- **WHAT NEEDS TO BE DONE**: Beginning at the first line of the data, print each line exactly, stopping after the line that contains "version: 1 In".

- **INFORMATION SUPPLIED**:
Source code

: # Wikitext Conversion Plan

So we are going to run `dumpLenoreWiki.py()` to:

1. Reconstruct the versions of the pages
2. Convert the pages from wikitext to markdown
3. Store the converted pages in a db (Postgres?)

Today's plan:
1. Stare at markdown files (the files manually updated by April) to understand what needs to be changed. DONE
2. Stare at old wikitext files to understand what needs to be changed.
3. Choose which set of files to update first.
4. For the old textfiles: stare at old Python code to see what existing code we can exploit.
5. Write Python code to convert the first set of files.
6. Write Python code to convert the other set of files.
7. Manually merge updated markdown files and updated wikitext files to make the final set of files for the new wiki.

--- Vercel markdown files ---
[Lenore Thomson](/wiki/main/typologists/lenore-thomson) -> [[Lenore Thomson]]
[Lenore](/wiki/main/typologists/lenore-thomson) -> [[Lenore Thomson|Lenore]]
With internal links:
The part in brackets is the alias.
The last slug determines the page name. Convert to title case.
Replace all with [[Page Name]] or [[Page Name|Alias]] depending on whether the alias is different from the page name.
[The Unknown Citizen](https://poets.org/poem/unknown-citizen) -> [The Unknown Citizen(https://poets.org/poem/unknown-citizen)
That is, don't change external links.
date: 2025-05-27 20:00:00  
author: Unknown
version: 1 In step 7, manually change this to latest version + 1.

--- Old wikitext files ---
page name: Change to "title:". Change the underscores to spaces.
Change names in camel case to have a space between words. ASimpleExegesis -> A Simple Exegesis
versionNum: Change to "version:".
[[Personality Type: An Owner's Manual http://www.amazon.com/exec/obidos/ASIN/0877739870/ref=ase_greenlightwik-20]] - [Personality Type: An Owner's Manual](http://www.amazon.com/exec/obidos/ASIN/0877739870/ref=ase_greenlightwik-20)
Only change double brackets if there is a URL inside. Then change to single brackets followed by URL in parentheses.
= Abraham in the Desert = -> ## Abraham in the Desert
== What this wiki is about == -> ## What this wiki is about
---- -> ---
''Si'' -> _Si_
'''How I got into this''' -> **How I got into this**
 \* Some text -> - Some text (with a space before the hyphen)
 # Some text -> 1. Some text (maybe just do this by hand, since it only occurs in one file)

- **EXERCISE RESPONSE**:
Source code

: # Wikitext Conversion Plan

So we are going to run `dumpLenoreWiki.py()` to:

1. Reconstruct the versions of the pages
2. Convert the pages from wikitext to markdown
3. Store the converted pages in a db (Postgres?)

Today's plan:
1. Stare at markdown files (the files manually updated by April) to understand what needs to be changed. DONE
2. Stare at old wikitext files to understand what needs to be changed.
3. Choose which set of files to update first.
4. For the old textfiles: stare at old Python code to see what existing code we can exploit.
5. Write Python code to convert the first set of files.
6. Write Python code to convert the other set of files.
7. Manually merge updated markdown files and updated wikitext files to make the final set of files for the new wiki.

--- Vercel markdown files ---
[Lenore Thomson](/wiki/main/typologists/lenore-thomson) -> [[Lenore Thomson]]
[Lenore](/wiki/main/typologists/lenore-thomson) -> [[Lenore Thomson|Lenore]]
With internal links:
The part in brackets is the alias.
The last slug determines the page name. Convert to title case.
Replace all with [[Page Name]] or [[Page Name|Alias]] depending on whether the alias is different from the page name.
[The Unknown Citizen](https://poets.org/poem/unknown-citizen) -> [The Unknown Citizen(https://poets.org/poem/unknown-citizen)
That is, don't change external links.
date: 2025-05-27 20:00:00  
author: Unknown
version: 1 In step 7, manually change this to latest version + 1.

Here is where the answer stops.